**Exercise requirements:** Set down, word for word, each line from the top of the data through the line that has "- Certainly (Lean4"; omit every picture.

**Source data:**
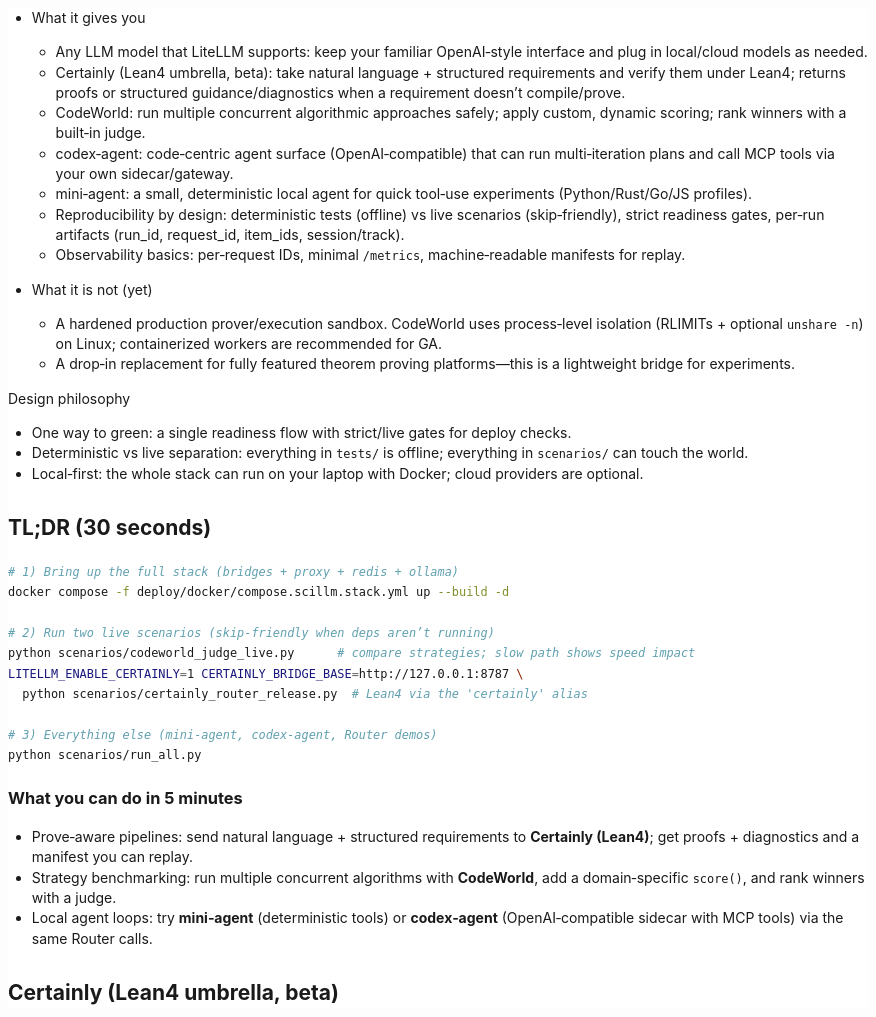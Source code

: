 - What it gives you
  - Any LLM model that LiteLLM supports: keep your familiar OpenAI‑style interface and plug in local/cloud models as needed.
  - Certainly (Lean4 umbrella, beta): take natural language + structured requirements and verify them under Lean4; returns proofs or structured guidance/diagnostics when a requirement doesn’t compile/prove.
  - CodeWorld: run multiple concurrent algorithmic approaches safely; apply custom, dynamic scoring; rank winners with a built‑in judge.
  - codex‑agent: code‑centric agent surface (OpenAI‑compatible) that can run multi‑iteration plans and call MCP tools via your own sidecar/gateway.
  - mini‑agent: a small, deterministic local agent for quick tool‑use experiments (Python/Rust/Go/JS profiles).
  - Reproducibility by design: deterministic tests (offline) vs live scenarios (skip‑friendly), strict readiness gates, per‑run artifacts (run_id, request_id, item_ids, session/track).
  - Observability basics: per‑request IDs, minimal `/metrics`, machine‑readable manifests for replay.

- What it is not (yet)
  - A hardened production prover/execution sandbox. CodeWorld uses process‑level isolation (RLIMITs + optional `unshare -n`) on Linux; containerized workers are recommended for GA.
  - A drop‑in replacement for fully featured theorem proving platforms—this is a lightweight bridge for experiments.

Design philosophy
- One way to green: a single readiness flow with strict/live gates for deploy checks.
- Deterministic vs live separation: everything in `tests/` is offline; everything in `scenarios/` can touch the world.
- Local‑first: the whole stack can run on your laptop with Docker; cloud providers are optional.

## TL;DR (30 seconds)

```bash
# 1) Bring up the full stack (bridges + proxy + redis + ollama)
docker compose -f deploy/docker/compose.scillm.stack.yml up --build -d

# 2) Run two live scenarios (skip‑friendly when deps aren’t running)
python scenarios/codeworld_judge_live.py      # compare strategies; slow path shows speed impact
LITELLM_ENABLE_CERTAINLY=1 CERTAINLY_BRIDGE_BASE=http://127.0.0.1:8787 \
  python scenarios/certainly_router_release.py  # Lean4 via the 'certainly' alias

# 3) Everything else (mini‑agent, codex‑agent, Router demos)
python scenarios/run_all.py
```

### What you can do in 5 minutes
- Prove‑aware pipelines: send natural language + structured requirements to **Certainly (Lean4)**; get proofs + diagnostics and a manifest you can replay.
- Strategy benchmarking: run multiple concurrent algorithms with **CodeWorld**, add a domain‑specific `score()`, and rank winners with a judge.
- Local agent loops: try **mini‑agent** (deterministic tools) or **codex‑agent** (OpenAI‑compatible sidecar with MCP tools) via the same Router calls.

## Certainly (Lean4 umbrella, beta)
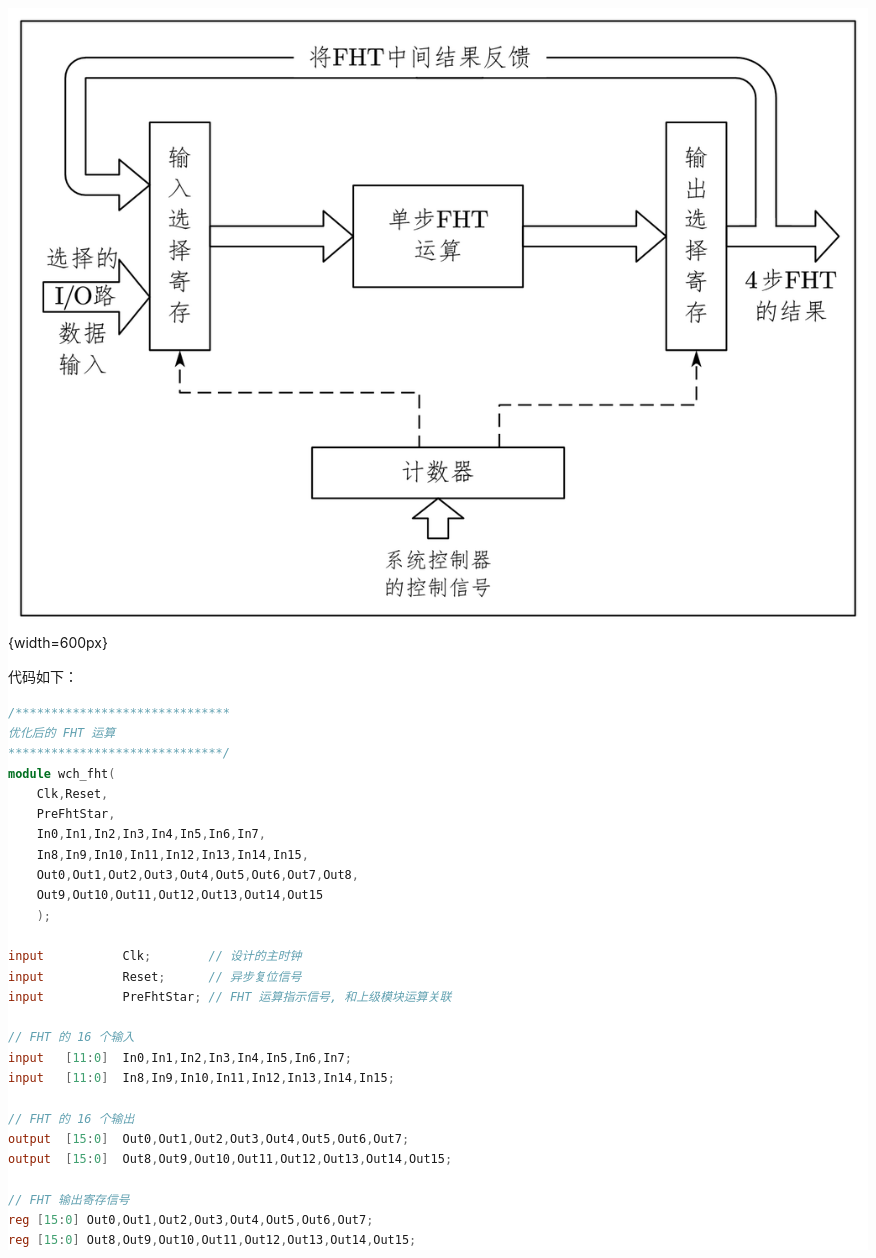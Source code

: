 ![图 5-2 FHT 运算复用结构图](../images/post/2020-12-05-josh-verilog-part-5/2020-12-05-josh-verilog-part-5-020-FHTOperationReuseStructureDiagram.png){width=600px}

代码如下：

``` verilog wch_fht.v
/******************************
优化后的 FHT 运算
******************************/
module wch_fht(
    Clk,Reset,
    PreFhtStar,
    In0,In1,In2,In3,In4,In5,In6,In7,
    In8,In9,In10,In11,In12,In13,In14,In15,
    Out0,Out1,Out2,Out3,Out4,Out5,Out6,Out7,Out8,
    Out9,Out10,Out11,Out12,Out13,Out14,Out15
    );

input           Clk;        // 设计的主时钟
input           Reset;      // 异步复位信号
input           PreFhtStar; // FHT 运算指示信号, 和上级模块运算关联

// FHT 的 16 个输入
input   [11:0]  In0,In1,In2,In3,In4,In5,In6,In7;
input   [11:0]  In8,In9,In10,In11,In12,In13,In14,In15;

// FHT 的 16 个输出
output  [15:0]  Out0,Out1,Out2,Out3,Out4,Out5,Out6,Out7;
output  [15:0]  Out8,Out9,Out10,Out11,Out12,Out13,Out14,Out15;

// FHT 输出寄存信号
reg [15:0] Out0,Out1,Out2,Out3,Out4,Out5,Out6,Out7;
reg [15:0] Out8,Out9,Out10,Out11,Out12,Out13,Out14,Out15;

```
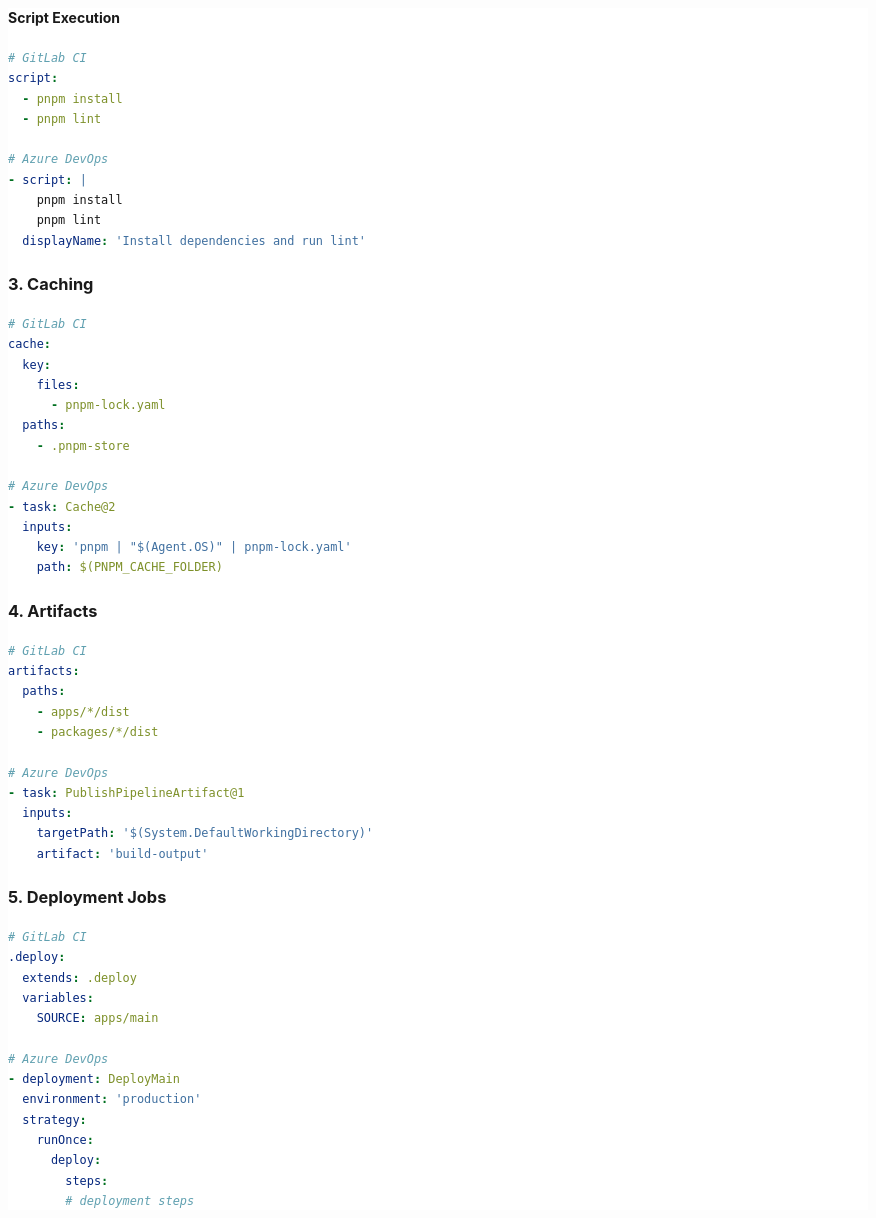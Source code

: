 #### Script Execution

```yaml
# GitLab CI
script:
  - pnpm install
  - pnpm lint

# Azure DevOps
- script: |
    pnpm install
    pnpm lint
  displayName: 'Install dependencies and run lint'
```

### 3. Caching

```yaml
# GitLab CI
cache:
  key:
    files:
      - pnpm-lock.yaml
  paths:
    - .pnpm-store

# Azure DevOps
- task: Cache@2
  inputs:
    key: 'pnpm | "$(Agent.OS)" | pnpm-lock.yaml'
    path: $(PNPM_CACHE_FOLDER)
```

### 4. Artifacts

```yaml
# GitLab CI
artifacts:
  paths:
    - apps/*/dist
    - packages/*/dist

# Azure DevOps
- task: PublishPipelineArtifact@1
  inputs:
    targetPath: '$(System.DefaultWorkingDirectory)'
    artifact: 'build-output'
```

### 5. Deployment Jobs

```yaml
# GitLab CI
.deploy:
  extends: .deploy
  variables:
    SOURCE: apps/main

# Azure DevOps
- deployment: DeployMain
  environment: 'production'
  strategy:
    runOnce:
      deploy:
        steps:
        # deployment steps
```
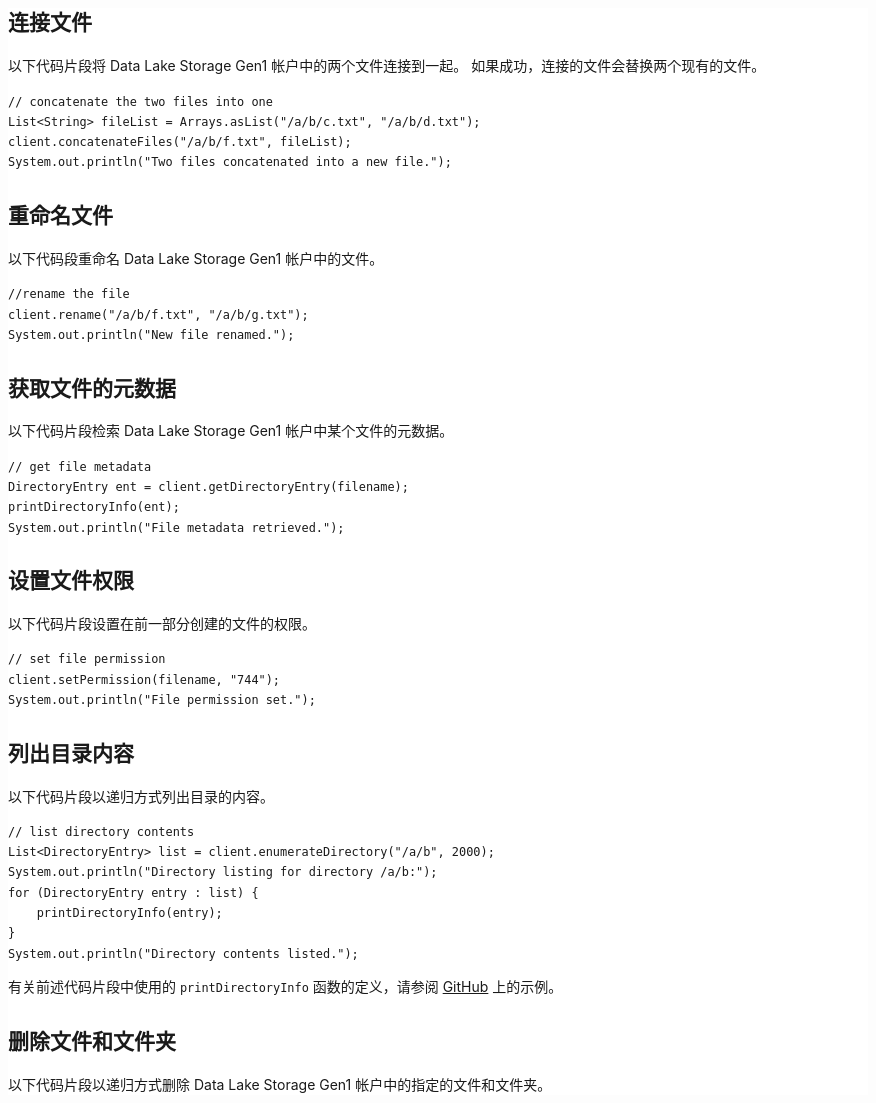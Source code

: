 ## <a name="concatenate-files"></a>连接文件

以下代码片段将 Data Lake Storage Gen1 帐户中的两个文件连接到一起。 如果成功，连接的文件会替换两个现有的文件。

    // concatenate the two files into one
    List<String> fileList = Arrays.asList("/a/b/c.txt", "/a/b/d.txt");
    client.concatenateFiles("/a/b/f.txt", fileList);
    System.out.println("Two files concatenated into a new file.");

## <a name="rename-a-file"></a>重命名文件

以下代码段重命名 Data Lake Storage Gen1 帐户中的文件。

    //rename the file
    client.rename("/a/b/f.txt", "/a/b/g.txt");
    System.out.println("New file renamed.");

## <a name="get-metadata-for-a-file"></a>获取文件的元数据

以下代码片段检索 Data Lake Storage Gen1 帐户中某个文件的元数据。

    // get file metadata
    DirectoryEntry ent = client.getDirectoryEntry(filename);
    printDirectoryInfo(ent);
    System.out.println("File metadata retrieved.");

## <a name="set-permissions-on-a-file"></a>设置文件权限

以下代码片段设置在前一部分创建的文件的权限。

    // set file permission
    client.setPermission(filename, "744");
    System.out.println("File permission set.");

## <a name="list-directory-contents"></a>列出目录内容

以下代码片段以递归方式列出目录的内容。

    // list directory contents
    List<DirectoryEntry> list = client.enumerateDirectory("/a/b", 2000);
    System.out.println("Directory listing for directory /a/b:");
    for (DirectoryEntry entry : list) {
        printDirectoryInfo(entry);
    }
    System.out.println("Directory contents listed.");

有关前述代码片段中使用的 `printDirectoryInfo` 函数的定义，请参阅 [GitHub](https://azure.microsoft.com/documentation/samples/data-lake-store-java-upload-download-get-started/) 上的示例。

## <a name="delete-files-and-folders"></a>删除文件和文件夹

以下代码片段以递归方式删除 Data Lake Storage Gen1 帐户中的指定的文件和文件夹。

**Solved problem:**
Source code

: - What it gives you
  - Any LLM model that LiteLLM supports: keep your familiar OpenAI‑style interface and plug in local/cloud models as needed.
  - Certainly (Lean4 umbrella, beta): take natural language + structured requirements and verify them under Lean4; returns proofs or structured guidance/diagnostics when a requirement doesn’t compile/prove.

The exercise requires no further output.